TASK TO COMPLETE: Copy all the lines of the data that include the word "oplus".

Collection entries:
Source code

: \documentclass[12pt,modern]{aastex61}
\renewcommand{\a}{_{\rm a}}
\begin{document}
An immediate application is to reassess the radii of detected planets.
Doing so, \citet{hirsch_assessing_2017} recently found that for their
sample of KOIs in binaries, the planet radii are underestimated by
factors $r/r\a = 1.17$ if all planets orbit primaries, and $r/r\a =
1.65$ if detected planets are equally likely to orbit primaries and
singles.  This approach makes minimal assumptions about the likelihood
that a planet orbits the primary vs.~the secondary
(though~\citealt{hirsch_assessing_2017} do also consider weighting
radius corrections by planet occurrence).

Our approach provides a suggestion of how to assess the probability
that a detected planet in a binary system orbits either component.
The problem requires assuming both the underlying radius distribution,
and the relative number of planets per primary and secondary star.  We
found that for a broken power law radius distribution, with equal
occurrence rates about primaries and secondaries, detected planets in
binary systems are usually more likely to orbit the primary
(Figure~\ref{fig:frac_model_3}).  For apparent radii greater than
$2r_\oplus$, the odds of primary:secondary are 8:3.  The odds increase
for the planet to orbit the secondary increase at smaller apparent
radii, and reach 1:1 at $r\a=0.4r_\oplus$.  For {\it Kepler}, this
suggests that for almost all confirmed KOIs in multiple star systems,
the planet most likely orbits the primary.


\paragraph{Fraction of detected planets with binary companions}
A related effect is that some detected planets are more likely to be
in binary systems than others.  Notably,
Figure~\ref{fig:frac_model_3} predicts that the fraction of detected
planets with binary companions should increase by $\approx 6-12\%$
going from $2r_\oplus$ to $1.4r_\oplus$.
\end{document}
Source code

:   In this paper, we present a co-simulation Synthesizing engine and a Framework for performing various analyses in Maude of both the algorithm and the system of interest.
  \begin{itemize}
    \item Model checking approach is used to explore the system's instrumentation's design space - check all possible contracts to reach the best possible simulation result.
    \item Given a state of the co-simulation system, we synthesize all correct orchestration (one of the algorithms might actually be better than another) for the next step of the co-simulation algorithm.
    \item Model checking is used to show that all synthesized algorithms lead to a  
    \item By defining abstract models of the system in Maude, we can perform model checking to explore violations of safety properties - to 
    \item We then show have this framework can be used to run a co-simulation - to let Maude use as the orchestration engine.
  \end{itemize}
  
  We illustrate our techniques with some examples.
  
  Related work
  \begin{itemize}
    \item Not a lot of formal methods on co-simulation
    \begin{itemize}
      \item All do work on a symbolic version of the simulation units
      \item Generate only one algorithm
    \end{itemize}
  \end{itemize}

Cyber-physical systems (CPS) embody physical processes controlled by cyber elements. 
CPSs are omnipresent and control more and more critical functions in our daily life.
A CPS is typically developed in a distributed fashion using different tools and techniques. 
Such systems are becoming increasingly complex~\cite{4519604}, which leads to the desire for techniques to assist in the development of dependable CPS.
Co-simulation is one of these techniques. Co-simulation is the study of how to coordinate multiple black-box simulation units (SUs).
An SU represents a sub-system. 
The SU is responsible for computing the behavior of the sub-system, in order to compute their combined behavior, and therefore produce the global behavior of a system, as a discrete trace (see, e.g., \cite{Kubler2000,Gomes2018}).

SOLUTION TO THIS TASK:
$2r_\oplus$, the odds of primary:secondary are 8:3.  The odds increase
radii, and reach 1:1 at $r\a=0.4r_\oplus$.  For {\it Kepler}, this
going from $2r_\oplus$ to $1.4r_\oplus$.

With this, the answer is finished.